Cabot Links will employ 200 Invernessers this summer, a number the owners hope will rise to 450 once Cabot Cliffs is in full operation. It’s not an exaggeration to call it the most successful tourist development in Nova Scotia since the advent of Celtic Colours in 1997. It has reversed a half century of economic decline in Inverness, offering a level of hope townspeople have not known for generations.
Premier Stephen McNeil must have been delighted when Cowan-Dewar agreed to chair the board of the province’s newly created Tourism Agency. A young man with ambition, drive, and a proven track record drawing new tourists to the province would help guide government tourism policy.
Now comes word that after seven years in Inverness, Cowan-Dewar and his family are moving back to Toronto. They will still spend summers here, overseeing their resort, but for the rest of the year, Cowan-Dewar plans to fly in for monthly Tourism Agency board meetings, paying for the travel himself. (Ironically, flying in to Halifax from Toronto will probably take less time than driving in from Inverness.)
Predictably, this has caused an uproar. The interim leader of the New Democratic Party, flying on auto-pilot, demanded Cowan-Dewer’s resignation.
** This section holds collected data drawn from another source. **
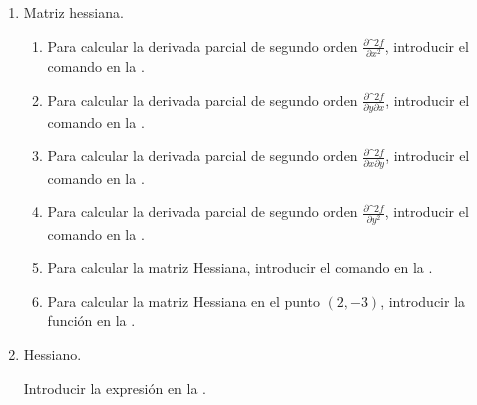 \begin{enumerate}[leftmargin=*]
\begin{enumerate}
      \item Matriz hessiana.
            \begin{indication}
            \begin{enumerate}
            \item Para calcular la derivada parcial de segundo orden $\frac{\partial\^2 f}{\partial x^2}$, introducir el comando  en la .
            \item Para calcular la derivada parcial de segundo orden $\frac{\partial\^2 f}{\partial y\partial x}$, introducir el comando  en la .
            \item Para calcular la derivada parcial de segundo orden $\frac{\partial\^2 f}{\partial x\partial y}$, introducir el comando  en la .
            \item Para calcular la derivada parcial de segundo orden $\frac{\partial\^2 f}{\partial y^2}$, introducir el comando  en la .
            \item Para calcular la matriz Hessiana, introducir el comando  en la .
            \item Para calcular la matriz Hessiana en el punto $(2,-3)$, introducir la función  en la .
            \end{enumerate}
            \end{indication}

      \item Hessiano.
            \begin{indication}
            Introducir la expresión  en la .
            \end{indication}
      \end{enumerate}



\end{enumerate}
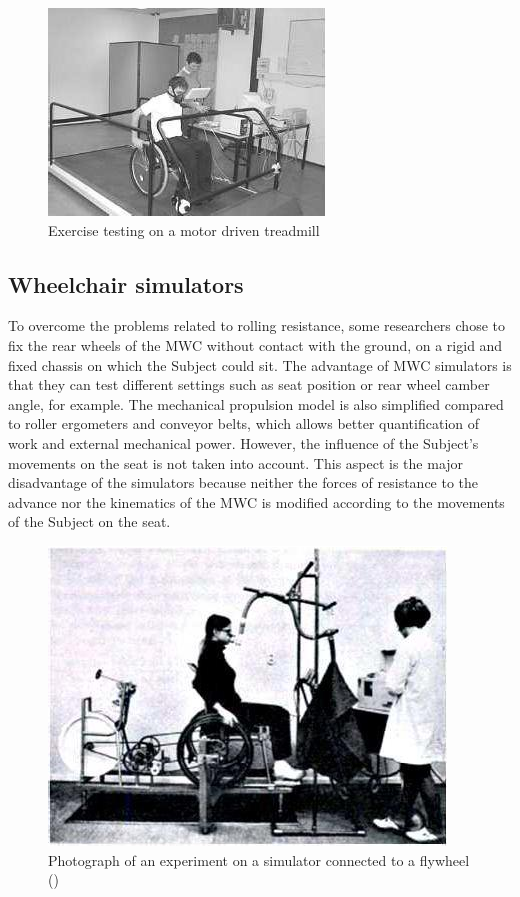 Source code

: \begin{figure}[h]
\center
\includegraphics[scale = 40]{images/tapi_roulant}
\caption{ Exercise testing on a motor driven treadmill \cite{van2006manual}}
\label{tapi_roulant}
\end{figure}

\subsection{Wheelchair simulators}
To overcome the problems related to rolling resistance, some researchers chose to fix the rear wheels of the MWC without contact with the ground, on a rigid and fixed chassis on which the Subject could sit. The advantage of MWC simulators is that they can test different settings such as seat position or rear wheel camber angle, for example. The mechanical propulsion model is also simplified compared to roller ergometers and conveyor belts, which allows better quantification of work and external mechanical power.   However, the influence of the Subject's movements on the seat is not taken into account. This aspect is the major disadvantage of the simulators because neither the forces of resistance to the advance nor the kinematics of the MWC is modified according to the movements of the Subject on the seat.

\begin{figure}[h]
\center
\includegraphics[scale = 30]{images/SFR}
\caption{Photograph of an experiment on a simulator connected to a flywheel (\cite{brattgaard1970energy})}
\label{SFR}
\end{figure}

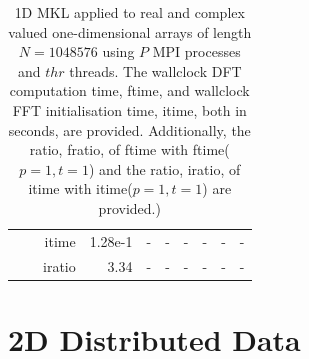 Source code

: \documentclass[a4paper]{article}
\begin{document}
\begin{table}[htbp]
\begin{center}
\begin{small}
\begin{tabular}{|r|r|r|r|r|r|r|r|r|r|}
           &          & itime &   1.28e-1 &  - &  - &  - &  - &  - &  - \\
           &          & iratio &   3.34 &  - &  - &  - &  - &  - &  - \\\hline
   \end{tabular}
\caption{1D MKL applied to real and complex valued one-dimensional arrays of length $N=1048576$ using $P$ MPI processes and $thr$ threads. The wallclock DFT computation time, ftime, and wallclock FFT initialisation time, itime, both in seconds, are provided. Additionally, the ratio, fratio, of ftime  with ftime($p=1,t=1$) and the ratio, iratio, of itime  with itime($p=1,t=1$) are provided.) }\label{Tbl:MKL1d1048576}
\end{small}
\end{center}
\end{table}

\clearpage

\section{2D Distributed Data}\label{App:2Ddist}
\end{document}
Conservative leader Jamie Baillie, who knows better, fell dutifully in line.
In the online Halifax Examiner, publisher Tim Bousquet listed all the (secured, interest-bearing) loans Cabot Links received from federal and provincial agencies, before shifting to personal attack mode. Riffing on a joke Cowan-Dewar’s wife, Allie Barclay, once made about the remoteness of Inverness (“I felt like I was in the witness protection program.”), Bousquet wrote:
I guess the mob boss has been murdered, and the family can move back to the city without fearing for their safety. The kids can go to a nice school, not those hellhole schools they’ve got in Cape Breton. Barclay can sit on a board of a museum or charity, and drink wine with other sophisticates after an afternoon shopping in boutiques. Cowan-Dewer can own a table at the local country club, regaling his exploits of getting rich on the backs of the hicks out east.
Ah, now we’re getting to the nub. Cowan-Dewar may have brought jobs and hope to a town that had known only grinding despair for generations—but the bastard’s rich. He’s a businessman. He’s from Toronto. Oh, how we despise success!
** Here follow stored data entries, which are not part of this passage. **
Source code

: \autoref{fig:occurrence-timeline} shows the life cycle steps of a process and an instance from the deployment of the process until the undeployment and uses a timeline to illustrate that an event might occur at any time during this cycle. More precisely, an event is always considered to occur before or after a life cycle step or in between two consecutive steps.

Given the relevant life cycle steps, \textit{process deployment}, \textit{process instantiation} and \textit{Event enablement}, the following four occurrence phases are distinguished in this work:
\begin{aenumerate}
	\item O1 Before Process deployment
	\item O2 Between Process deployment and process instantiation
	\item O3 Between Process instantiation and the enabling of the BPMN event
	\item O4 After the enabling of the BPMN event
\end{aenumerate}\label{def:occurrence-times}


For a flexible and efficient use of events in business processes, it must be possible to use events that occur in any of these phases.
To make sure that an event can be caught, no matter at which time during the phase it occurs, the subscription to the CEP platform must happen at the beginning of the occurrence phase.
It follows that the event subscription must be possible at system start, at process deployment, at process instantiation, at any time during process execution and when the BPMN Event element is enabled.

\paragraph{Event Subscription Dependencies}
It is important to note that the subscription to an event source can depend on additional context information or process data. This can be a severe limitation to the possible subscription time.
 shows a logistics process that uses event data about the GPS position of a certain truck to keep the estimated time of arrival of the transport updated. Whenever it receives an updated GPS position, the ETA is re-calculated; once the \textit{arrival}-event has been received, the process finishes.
“Shitty news about Nova Scotian taxpayers getting hosed once again,” howled Trevor Parsons in the Examiner’s comment section. Not great news about a hopeless town finding hope again. Shitty news. We’d rather stuff camels through the eye of a needle than allow a wealthy Toronto businessman any role in our redemption.
Parsons warmed to his resentment-fueled theme:con
As for Mr. Cowan-Dewar: Well played, sir. You are following a time honoured tradition of leveraging taxpayer money to enrich yourself and leave buckets of booty to your offspring. Enjoy.
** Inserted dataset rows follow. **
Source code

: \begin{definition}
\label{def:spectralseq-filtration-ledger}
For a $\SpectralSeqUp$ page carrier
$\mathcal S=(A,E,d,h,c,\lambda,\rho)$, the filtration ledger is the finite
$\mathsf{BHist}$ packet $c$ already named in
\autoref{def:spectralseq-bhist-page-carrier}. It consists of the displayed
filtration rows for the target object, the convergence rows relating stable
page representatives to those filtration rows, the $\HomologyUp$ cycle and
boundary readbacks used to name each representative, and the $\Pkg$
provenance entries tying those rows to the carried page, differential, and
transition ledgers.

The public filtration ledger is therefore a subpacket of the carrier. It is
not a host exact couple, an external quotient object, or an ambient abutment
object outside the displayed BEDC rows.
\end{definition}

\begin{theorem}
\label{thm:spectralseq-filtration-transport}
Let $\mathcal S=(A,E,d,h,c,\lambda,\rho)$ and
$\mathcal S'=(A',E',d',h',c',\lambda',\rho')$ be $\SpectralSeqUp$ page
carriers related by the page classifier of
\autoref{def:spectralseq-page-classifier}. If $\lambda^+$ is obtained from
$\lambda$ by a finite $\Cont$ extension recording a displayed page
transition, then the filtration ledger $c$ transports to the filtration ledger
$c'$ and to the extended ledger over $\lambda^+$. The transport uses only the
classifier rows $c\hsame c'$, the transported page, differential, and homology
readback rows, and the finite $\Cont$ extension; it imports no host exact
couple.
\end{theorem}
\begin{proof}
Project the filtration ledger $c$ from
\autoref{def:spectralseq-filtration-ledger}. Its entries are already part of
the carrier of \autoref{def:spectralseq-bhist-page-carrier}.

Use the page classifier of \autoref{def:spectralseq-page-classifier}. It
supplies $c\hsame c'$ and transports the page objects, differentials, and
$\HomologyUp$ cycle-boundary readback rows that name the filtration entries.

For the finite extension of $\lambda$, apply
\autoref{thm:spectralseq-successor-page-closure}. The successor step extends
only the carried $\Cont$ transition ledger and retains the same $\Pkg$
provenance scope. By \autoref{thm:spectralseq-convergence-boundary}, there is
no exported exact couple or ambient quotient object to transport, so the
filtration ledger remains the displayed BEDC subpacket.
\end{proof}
On Facebook, Nick Panagopoulos declared:
It’s a tax dodge! Compare personal income tax rates in NS as opposed to Ontario and you’ll see NS’s are higher so when you combine provincial with federal this dude can save more in income tax by living in Ontario.
From all across social media came angry denunciations of Cowan-Dewar, and demands for his dismissal.
Fire him? Wouldn’t that be smart of us? However Cowan-Dewar splits his time between Toronto and Inverness, he still operates a major business here. He will spend a great deal of time in Nova Scotia. He will remain fully up to speed on developments in the tourism industry. Is anyone—literally anyone—better equipped to provide board-level guidance to a tourism agency in Nova Scotia?
Cowan-Dewar isn’t deputy minister of tourism, or a manager responsible for the agency’s day-to-day operations. Chairing the board involves monthly meetings and some prep time. It’s more in the realm of community service than a job.
But we are nothing if not insular. Sensing a chance to label MP Megan Leslie as a come-from-away, her Liberal opponent Andy Fillmore has been emphasizing his native Haligonian bona fides. Why? Because xenophobia is an honoured belief system in Nova Scotia, a proven vote-mover.
We are lucky to have someone of Dewar’s talent and experience to chair this board. Premier McNeil was wise to rebuff demands for his sacking. Good for him. It’s a start.